◆ Required work
Would you output the entries below only from the line containing "On the desktop" through the line containing "the keyboard. Its", exactly as they stand and with both ends included?

▼

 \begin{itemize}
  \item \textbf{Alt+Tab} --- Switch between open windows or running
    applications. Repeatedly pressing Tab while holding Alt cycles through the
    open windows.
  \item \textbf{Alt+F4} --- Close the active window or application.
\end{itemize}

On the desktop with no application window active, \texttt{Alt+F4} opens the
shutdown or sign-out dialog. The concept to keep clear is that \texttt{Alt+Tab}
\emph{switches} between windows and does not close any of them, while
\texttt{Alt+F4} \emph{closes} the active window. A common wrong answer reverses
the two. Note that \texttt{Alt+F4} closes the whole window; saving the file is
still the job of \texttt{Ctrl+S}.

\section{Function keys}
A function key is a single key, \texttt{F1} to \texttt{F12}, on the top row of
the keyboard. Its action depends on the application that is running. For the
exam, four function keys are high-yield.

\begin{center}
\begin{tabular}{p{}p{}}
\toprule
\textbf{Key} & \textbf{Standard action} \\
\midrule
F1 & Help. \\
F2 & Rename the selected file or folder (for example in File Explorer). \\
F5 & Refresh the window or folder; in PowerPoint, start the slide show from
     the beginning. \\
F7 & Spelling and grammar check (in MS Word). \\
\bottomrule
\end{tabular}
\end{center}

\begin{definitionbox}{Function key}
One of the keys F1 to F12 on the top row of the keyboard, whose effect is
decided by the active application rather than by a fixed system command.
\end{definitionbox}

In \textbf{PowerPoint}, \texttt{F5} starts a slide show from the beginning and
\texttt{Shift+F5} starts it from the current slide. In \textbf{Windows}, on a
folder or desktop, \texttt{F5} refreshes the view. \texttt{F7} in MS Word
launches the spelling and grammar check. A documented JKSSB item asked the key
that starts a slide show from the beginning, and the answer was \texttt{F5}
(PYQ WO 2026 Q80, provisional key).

▲

◆ Exercise solution
On the desktop with no application window active, \texttt{Alt+F4} opens the
shutdown or sign-out dialog. The concept to keep clear is that \texttt{Alt+Tab}
\emph{switches} between windows and does not close any of them, while
\texttt{Alt+F4} \emph{closes} the active window. A common wrong answer reverses
the two. Note that \texttt{Alt+F4} closes the whole window; saving the file is
still the job of \texttt{Ctrl+S}.

\section{Function keys}
A function key is a single key, \texttt{F1} to \texttt{F12}, on the top row of
the keyboard. Its action depends on the application that is running. For the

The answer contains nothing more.